In first instance, the site will only be able to show parallels within the same language, but as we have recently been given access to a super-computer from Hamburg University, we will also be able to run the neural network finding parallels between languages.

In the mean time, Ven. Anandajoti asked my help in identifying Hindi parallels of the Dhammapada and I decided to test our BuddhaNexus project with this. It was good test-case that allowed me to test the system and identify bugs. After a few hours of work I had identified over 100 new and unknown parallels in the Sanskrit texts alone and the results are displayed in the below spreadsheet.

dhpparallels.zip (17.9 KB)

Note that this spreadsheet only lists entries that are not already listed in Ven. Anandajoti’s excellent book on this subject:

Some are listed on SuttaCentral, but most of these are not.

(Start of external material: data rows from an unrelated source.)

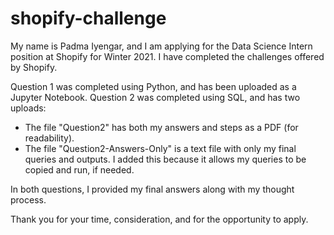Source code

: # shopify-challenge
My name is Padma Iyengar, and I am applying for the Data Science Intern position at Shopify for Winter 2021. I have completed the challenges offered by Shopify. 

Question 1 was completed using Python, and has been uploaded as a Jupyter Notebook. 
Question 2 was completed using SQL, and has two uploads:
- The file "Question2" has both my answers and steps as a PDF (for readability). 
- The file "Question2-Answers-Only" is a text file with only my final queries and outputs. I added this because it allows my queries to be copied and run, if needed.

In both questions, I provided my final answers along with my thought process. 

Thank you for your time, consideration, and for the opportunity to apply.
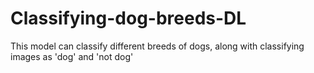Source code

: # Classifying-dog-breeds-DL
This model can classify different breeds of dogs, along with classifying images as 'dog' and 'not dog'
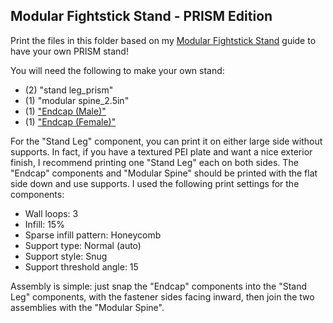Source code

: ## Modular Fightstick Stand - PRISM Edition

Print the files in this folder based on my [Modular Fightstick Stand](https://github.com/domaug/Fightstick-Stuff/tree/main/Modular%20Fightstick%20Stand) guide to have your own PRISM stand!

You will need the following to make your own stand: 
- (2) "stand leg_prism"
- (1) "modular spine_2.5in"
- (1) ["Endcap (Male)"](https://github.com/domaug/Fightstick-Stuff/blob/main/Modular%20Fightstick%20Stand/3D%20Print%20Files/Endcap_Male.STL)
- (1) ["Endcap (Female)"](https://github.com/domaug/Fightstick-Stuff/blob/main/Modular%20Fightstick%20Stand/3D%20Print%20Files/Endcap_Female.STL)

For the "Stand Leg" component, you can print it on either large side without supports. In fact, if you have a textured PEI plate and want a nice exterior finish, I recommend printing one "Stand Leg" each on both sides. The "Endcap" components and "Modular Spine" should be printed with the flat side down and use supports. I used the following print settings for the components:

- Wall loops: 3
- Infill: 15%
- Sparse infill pattern: Honeycomb
- Support type: Normal (auto)
- Support style: Snug
- Support threshold angle: 15

Assembly is simple: just snap the "Endcap" components into the "Stand Leg" components, with the fastener sides facing inward, then join the two assemblies with the "Modular Spine".
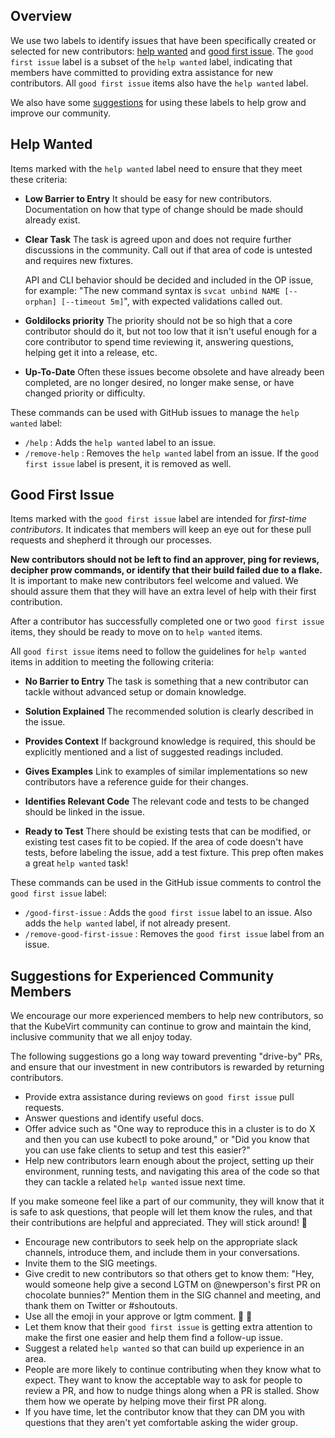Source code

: <!-- source: https://github.com/kubernetes/community/blob/master/contributors/guide/help-wanted.md -->

## Overview

We use two labels to identify issues that have been specifically created or selected for new contributors: [help wanted](#help-wanted) and [good first
issue](#good-first-issue). The `good first issue` label is a subset of the `help wanted`
label, indicating that members have committed to providing extra assistance for
new contributors. All `good first issue` items also have the `help wanted`
label.

We also have some [suggestions](#suggestions) for using these labels to help
grow and improve our community.

## Help Wanted

Items marked with the `help wanted` label need to ensure that they meet these criteria:

- **Low Barrier to Entry**
  It should be easy for new contributors. Documentation on how that type of
  change should be made should already exist.

- **Clear Task**
  The task is agreed upon and does not require further discussions in the
  community. Call out if that area of code is untested and requires new
  fixtures.

  API and CLI behavior should be decided and included in the OP issue, for example: "The
  new command syntax is `svcat unbind NAME [--orphan] [--timeout 5m]`", with
  expected validations called out.

- **Goldilocks priority**
  The priority should not be so high that a core contributor should do it, but not too low that it
  isn't useful enough for a core contributor to spend time reviewing it, answering
  questions, helping get it into a release, etc.

- **Up-To-Date**
  Often these issues become obsolete and have already been completed, are no longer
  desired, no longer make sense, or have changed priority or difficulty.

<!-- TODO find a good one
A good example of a Help Wanted issue description can be found here: [kubernetes/test-infra#21356 (comment)](https://github.com/kubernetes/test-infra/issues/21356#issuecomment-799972711).
-->

These commands can be used with GitHub issues to manage the `help wanted` label:

- `/help` : Adds the `help wanted` label to an issue.
- `/remove-help` : Removes the `help wanted` label from an issue. If the
  `good first issue` label is present, it is removed as well. 

## Good First Issue

Items marked with the `good first issue` label are intended for _first-time
contributors_. It indicates that members will keep an eye out for these pull
requests and shepherd it through our processes.

**New contributors should not be left to find an approver, ping for reviews,
decipher prow commands, or identify that their build failed due to a flake.**
It is important to make new contributors feel welcome and valued. We should assure them that they
will have an extra level of help with their first contribution.

After a contributor has successfully completed one or two `good first issue` items, they
should be ready to move on to `help wanted` items.

All `good first issue` items need to follow the guidelines for `help wanted`
items in addition to meeting the following criteria:

- **No Barrier to Entry**
  The task is something that a new contributor can tackle without advanced
  setup or domain knowledge.

- **Solution Explained**
  The recommended solution is clearly described in the issue.

- **Provides Context**
  If background knowledge is required, this should be explicitly mentioned and a
  list of suggested readings included.

- **Gives Examples**
  Link to examples of similar implementations so new contributors have a
  reference guide for their changes.

- **Identifies Relevant Code**
  The relevant code and tests to be changed should be linked in the issue.

- **Ready to Test**
  There should be existing tests that can be modified, or existing test cases
  fit to be copied. If the area of code doesn't have tests, before labeling the
  issue, add a test fixture. This prep often makes a great `help wanted` task!

<!-- TODO find a good one
A good example of a `good first issue` description can be found here: [kubernetes/kubernetes#68231](https://github.com/kubernetes/kubernetes/issues/68231).
-->

These commands can be used in the GitHub issue comments to control the `good first issue` label:

- `/good-first-issue` : Adds the `good first issue` label to an issue. Also adds
  the `help wanted` label, if not already present.
- `/remove-good-first-issue` : Removes the `good first issue` label from an issue.

## Suggestions for Experienced Community Members

We encourage our more experienced members to help new contributors, so that the
KubeVirt community can continue to grow and maintain the kind, inclusive
community that we all enjoy today.

The following suggestions go a long way toward preventing "drive-by" PRs, and
ensure that our investment in new contributors is rewarded by returning contributors.

- Provide extra assistance during reviews on `good first issue` pull requests.
- Answer questions and identify useful docs.
- Offer advice such as "One way to reproduce this in a cluster is to do X and
  then you can use kubectl to poke around," or "Did you know that you can
  use fake clients to setup and test this easier?"
- Help new contributors learn enough about the project, setting up their
  environment, running tests, and navigating this area of the code so that they
  can tackle a related `help wanted` issue next time.

If you make someone feel like a part of our community, they will know that it is safe to ask
questions, that people will let them know the rules, and that their
contributions are helpful and appreciated. They will stick around! 🌈

- Encourage new contributors to seek help on the appropriate slack channels,
  introduce them, and include them in your conversations.
- Invite them to the SIG meetings.
- Give credit to new contributors so that others get to know them: "Hey, would
  someone help give a second LGTM on @newperson's first PR on chocolate
  bunnies?" Mention them in the SIG channel and meeting, and thank them on Twitter or
  #shoutouts.
- Use all the emoji in your approve or lgtm comment. 💖 🚀
- Let them know that their `good first issue` is getting extra attention to make
  the first one easier and help them find a follow-up issue.
- Suggest a related `help wanted` so that can build up experience in an area.
- People are more likely to continue contributing when they know what to expect.
  They want to know the acceptable way to ask for people to review a PR, and how to nudge things along
  when a PR is stalled. Show them how we operate by helping move their first PR
  along.
- If you have time, let the contributor know that they can DM you with questions
  that they aren't yet comfortable asking the wider group.
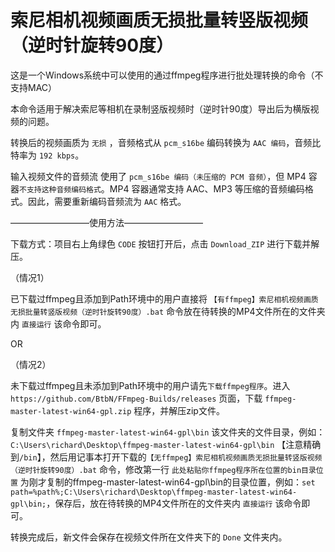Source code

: # 索尼相机视频画质无损批量转竖版视频（逆时针旋转90度）

这是一个Windows系统中可以使用的通过ffmpeg程序进行批处理转换的命令（不支持MAC）

本命令适用于解决索尼等相机在录制竖版视频时（逆时针90度）导出后为横版视频的问题。

转换后的视频画质为 `无损` ，音频格式从 `pcm_s16be` 编码转换为 `AAC 编码`，音频比特率为 `192 kbps`。

输入视频文件的音频流 使用了 `pcm_s16be 编码（未压缩的 PCM 音频）`，但 MP4 容器`不支持这种音频编码格式`。MP4 容器通常支持 AAC、MP3 等压缩的音频编码格式。因此，需要重新编码音频流为 `AAC` 格式。

—————————使用方法—————————

下载方式：项目右上角绿色 `CODE` 按钮打开后，点击 `Download_ZIP` 进行下载并解压。

（情况1）

   已下载过ffmpeg且添加到Path环境中的用户直接将 `【有ffmpeg】索尼相机视频画质无损批量转竖版视频（逆时针旋转90度）.bat` 命令放在待转换的MP4文件所在的文件夹内 `直接运行` 该命令即可。

 OR
	 
（情况2）
   
   未下载过ffmpeg且未添加到Path环境中的用户请先`下载ffmpeg程序`。进入 `https://github.com/BtbN/FFmpeg-Builds/releases` 页面，下载 `ffmpeg-master-latest-win64-gpl.zip` 程序，并解压zip文件。
   
   复制文件夹 `ffmpeg-master-latest-win64-gpl\bin` 该文件夹的文件目录，例如：`C:\Users\richard\Desktop\ffmpeg-master-latest-win64-gpl\bin` 【注意精确到`/bin`】，然后用记事本打开下载的`【无ffmpeg】索尼相机视频画质无损批量转竖版视频（逆时针旋转90度）.bat` 命令，修改第一行 `此处粘贴你ffmpeg程序所在位置的bin目录位置` 为刚才复制的ffmpeg-master-latest-win64-gpl\bin的目录位置，例如：`set path=%path%;C:\Users\richard\Desktop\ffmpeg-master-latest-win64-gpl\bin;`，保存后，放在待转换的MP4文件所在的文件夹内 `直接运行` 该命令即可。

转换完成后，新文件会保存在视频文件所在文件夹下的 `Done` 文件夹内。
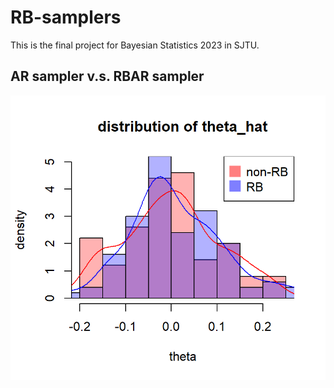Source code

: # RB-samplers
This is the final project for Bayesian Statistics 2023 in SJTU.

## AR sampler v.s. RBAR sampler

![](./RBAR.png)
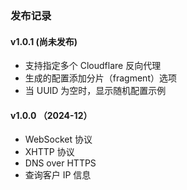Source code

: ### 发布记录

#### v1.0.1 (尚未发布)
 * 支持指定多个 Cloudflare 反向代理
 * 生成的配置添加分片（fragment）选项
 * 当 UUID 为空时，显示随机配置示例

#### v1.0.0 （2024-12）
 * WebSocket 协议
 * XHTTP 协议
 * DNS over HTTPS
 * 查询客户 IP 信息
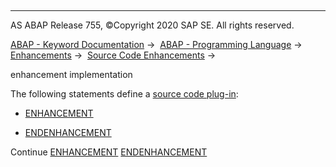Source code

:   

* * *

AS ABAP Release 755, ©Copyright 2020 SAP SE. All rights reserved.

[ABAP - Keyword Documentation](javascript:call_link\('abenabap.htm'\)) →  [ABAP - Programming Language](javascript:call_link\('abenabap_reference.htm'\)) →  [Enhancements](javascript:call_link\('abenenhancement_framework.htm'\)) →  [Source Code Enhancements](javascript:call_link\('abensource_code_enhancement.htm'\)) → 

enhancement implementation

The following statements define a [source code plug-in](javascript:call_link\('abensource_code_plugin_glosry.htm'\) "Glossary Entry"):

-   [ENHANCEMENT](javascript:call_link\('abapenhancement.htm'\))

-   [ENDENHANCEMENT](javascript:call_link\('abapendenhancement.htm'\))

Continue
[ENHANCEMENT](javascript:call_link\('abapenhancement.htm'\))
[ENDENHANCEMENT](javascript:call_link\('abapendenhancement.htm'\))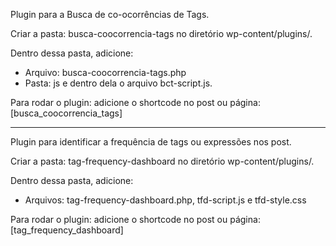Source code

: Plugin para a Busca de co-ocorrências de Tags.

Criar a pasta: busca-coocorrencia-tags no diretório wp-content/plugins/.

Dentro dessa pasta, adicione:
- Arquivo: busca-coocorrencia-tags.php
- Pasta: js e dentro dela o arquivo bct-script.js.

Para rodar o plugin: adicione o shortcode no post ou página: [busca_coocorrencia_tags]
__________________________
Plugin para identificar a frequência de tags ou expressões nos post. 

Criar a pasta: tag-frequency-dashboard no diretório wp-content/plugins/.

Dentro dessa pasta, adicione:
-  Arquivos: tag-frequency-dashboard.php, tfd-script.js e tfd-style.css

Para rodar o plugin: adicione o shortcode no post ou página: [tag_frequency_dashboard]
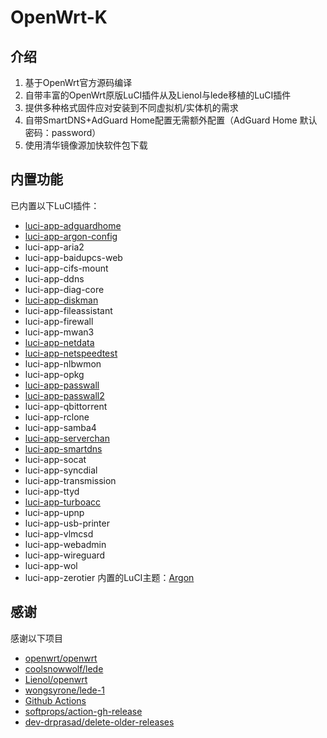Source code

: # OpenWrt-K

## 介绍

1. 基于OpenWrt官方源码编译
2. 自带丰富的OpenWrt原版LuCI插件从及Lienol与lede移植的LuCI插件
3. 提供多种格式固件应对安装到不同虚拟机/实体机的需求
4. 自带SmartDNS+AdGuard Home配置无需额外配置（AdGuard Home 默认密码：password）
5. 使用清华镜像源加快软件包下载

## 内置功能
已内置以下LuCI插件：
+    [luci-app-adguardhome](https://github.com/rufengsuixing/luci-app-adguardhome)
+    [luci-app-argon-config](https://github.com/jerrykuku/luci-app-argon-config)
+    luci-app-aria2
+    luci-app-baidupcs-web
+    luci-app-cifs-mount
+    luci-app-ddns
+    luci-app-diag-core
+    [luci-app-diskman](https://github.com/lisaac/luci-app-diskman)
+    luci-app-fileassistant
+    luci-app-firewall
+    luci-app-mwan3
+    [luci-app-netdata](https://github.com/jerrykuku/luci-theme-argon)
+    [luci-app-netspeedtest](https://github.com/sirpdboy/netspeedtest)
+    luci-app-nlbwmon
+    luci-app-opkg
+    [luci-app-passwall](https://github.com/xiaorouji/openwrt-passwall/tree/luci)
+    [luci-app-passwall2](https://github.com/xiaorouji/openwrt-passwall2)
+    luci-app-qbittorrent
+    luci-app-rclone
+    luci-app-samba4
+    [luci-app-serverchan](https://github.com/tty228/luci-app-serverchan)
+    [luci-app-smartdns](https://github.com/pymumu/luci-app-smartdns)
+    luci-app-socat
+    luci-app-syncdial
+    luci-app-transmission
+    luci-app-ttyd
+    [luci-app-turboacc](https://github.com/chenmozhijin/turboacc)
+    luci-app-upnp
+    luci-app-usb-printer
+    luci-app-vlmcsd
+    luci-app-webadmin
+    luci-app-wireguard
+    luci-app-wol
+    luci-app-zerotier
内置的LuCI主题：[Argon](https://github.com/jerrykuku/luci-theme-argon)
## 感谢
 感谢以下项目
 
+    [openwrt/openwrt](https://github.com/openwrt/openwrt/)
+    [coolsnowwolf/lede](https://github.com/coolsnowwolf/lede)
+    [Lienol/openwrt](https://github.com/Lienol/openwrt) 
+    [wongsyrone/lede-1](https://github.com/wongsyrone/lede-1)
+    [Github Actions](https://github.com/features/actions)
+    [softprops/action-gh-release](https://github.com/ncipollo/release-action)
+    [dev-drprasad/delete-older-releases](https://github.com/mknejp/delete-release-assets)
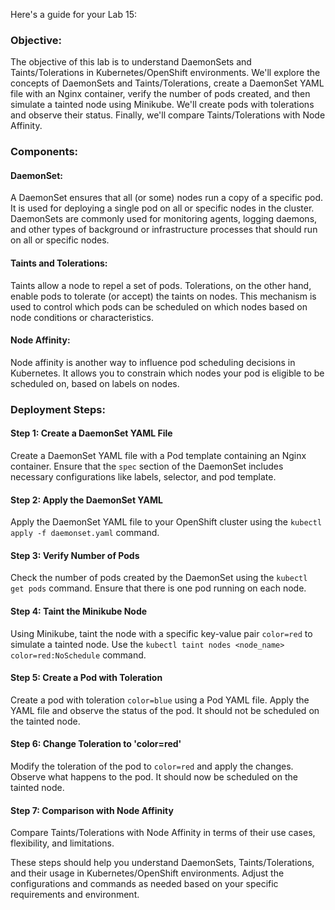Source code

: Here's a guide for your Lab 15:

### Objective:
The objective of this lab is to understand DaemonSets and Taints/Tolerations in Kubernetes/OpenShift environments. We'll explore the concepts of DaemonSets and Taints/Tolerations, create a DaemonSet YAML file with an Nginx container, verify the number of pods created, and then simulate a tainted node using Minikube. We'll create pods with tolerations and observe their status. Finally, we'll compare Taints/Tolerations with Node Affinity.

### Components:

#### DaemonSet:
A DaemonSet ensures that all (or some) nodes run a copy of a specific pod. It is used for deploying a single pod on all or specific nodes in the cluster. DaemonSets are commonly used for monitoring agents, logging daemons, and other types of background or infrastructure processes that should run on all or specific nodes.

#### Taints and Tolerations:
Taints allow a node to repel a set of pods. Tolerations, on the other hand, enable pods to tolerate (or accept) the taints on nodes. This mechanism is used to control which pods can be scheduled on which nodes based on node conditions or characteristics.

#### Node Affinity:
Node affinity is another way to influence pod scheduling decisions in Kubernetes. It allows you to constrain which nodes your pod is eligible to be scheduled on, based on labels on nodes.

### Deployment Steps:

#### Step 1: Create a DaemonSet YAML File
Create a DaemonSet YAML file with a Pod template containing an Nginx container. Ensure that the `spec` section of the DaemonSet includes necessary configurations like labels, selector, and pod template.

#### Step 2: Apply the DaemonSet YAML
Apply the DaemonSet YAML file to your OpenShift cluster using the `kubectl apply -f daemonset.yaml` command.

#### Step 3: Verify Number of Pods
Check the number of pods created by the DaemonSet using the `kubectl get pods` command. Ensure that there is one pod running on each node.

#### Step 4: Taint the Minikube Node
Using Minikube, taint the node with a specific key-value pair `color=red` to simulate a tainted node. Use the `kubectl taint nodes <node_name> color=red:NoSchedule` command.

#### Step 5: Create a Pod with Toleration
Create a pod with toleration `color=blue` using a Pod YAML file. Apply the YAML file and observe the status of the pod. It should not be scheduled on the tainted node.

#### Step 6: Change Toleration to 'color=red'
Modify the toleration of the pod to `color=red` and apply the changes. Observe what happens to the pod. It should now be scheduled on the tainted node.

#### Step 7: Comparison with Node Affinity
Compare Taints/Tolerations with Node Affinity in terms of their use cases, flexibility, and limitations.

These steps should help you understand DaemonSets, Taints/Tolerations, and their usage in Kubernetes/OpenShift environments. Adjust the configurations and commands as needed based on your specific requirements and environment.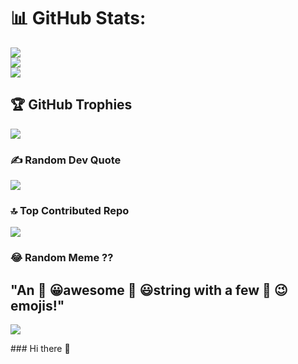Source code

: # 📊 GitHub Stats:
![](https://github-readme-stats.vercel.app/api?username=alikaoukkk&theme=dark&hide_border=false&include_all_commits=false&count_private=false)<br/>
![](https://github-readme-streak-stats.herokuapp.com/?user=alikaoukkk&theme=dark&hide_border=false)<br/>
![](https://github-readme-stats.vercel.app/api/top-langs/?username=alikaoukkk&theme=dark&hide_border=false&include_all_commits=false&count_private=false&layout=compact)

## 🏆 GitHub Trophies
![](https://github-profile-trophy.vercel.app/?username=alikaoukkk&theme=radical&no-frame=false&no-bg=true&margin-w=4)

### ✍️ Random Dev Quote
![](https://quotes-github-readme.vercel.app/api?type=horizontal&theme=radical)

### 🔝 Top Contributed Repo
![](https://github-contributor-stats.vercel.app/api?username=alikaoukkk&limit=5&theme=dark&combine_all_yearly_contributions=true)

### 😂 Random Meme ??
"An 🐝	😀awesome 🐝	😃string with a few 🐝	😉emojis!" 
---
[![](https://visitcount.itsvg.in/api?id=alikaoukkk&icon=0&color=0)](https://visitcount.itsvg.in)

<!-- Proudly created with GPRM ( https://gprm.itsvg.in ) -->### Hi there 👋

<!--
**AliKaoukkk/AliKaoukkk** is a ✨ _special_ ✨ repository because its `README.md` (this file) appears on your GitHub profile.

Here are some ideas to get you started:

- 🔭 I’m currently working on ...
- 🌱 I’m currently learning ...
- 👯 I’m looking to collaborate on ...
- 🤔 I’m looking for help with ...
- 💬 Ask me about ...
- 📫 How to reach me: ...
- 😄 Pronouns: ...
- ⚡ Fun fact: ...
-->
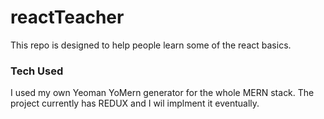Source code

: # reactTeacher
This repo is designed to help people learn some of the react basics.

### Tech Used
I used my own Yeoman YoMern generator for the whole MERN stack. The project currently has REDUX and I wil implment it eventually.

In addition to this, I plan to do the same for the Tibetan, Chinese and Pali to identify where Dhammapada parallels are in the entire corpus of texts.

The below pie-charts show that there are a large number of parallels to be found in various texts.

I’ve also added a sankey-chart for the Dhammapada links to other Pali texts:

This small test already shows BuddhaNexus’ enormous potential; it will give researchers worldwide a very powerful tool for finding parallels and it will open up previously unknown possibilities in this field.

Of course none of this would be possible without the help and support of so many people. Bhante Sujato helped to create the Pali input files for the network and supported with advice, Aminah helped setting up a ZenBoard and management system and not to forget my old friend from the SuttaCentral STXNext team, Hubert, who joined our fixed team of developers with much needed advice and input on how to handle these huge amounts of data.

I also want to mention here the great work of @lemon, who has been working hard to correct SuttaCentral entries of the Udanavarga and compare these with Chinese and Tibetan texts and this material is extremely valueble for helping us to train our neural network to read and compare different languages but also for me to identify new Dhammapada parallels.

When the site is launched I will post it here.

Javier · February 26, 2020, 1:29pm

Amazing, this is revolutionary! Sadhu sadhu sadhu !

ERose · February 26, 2020, 2:23pm

Thank you, Venerable. A gift of Dhamma to the world.

in a smaller way, also crazy, with friends, about Dhammapada parallels.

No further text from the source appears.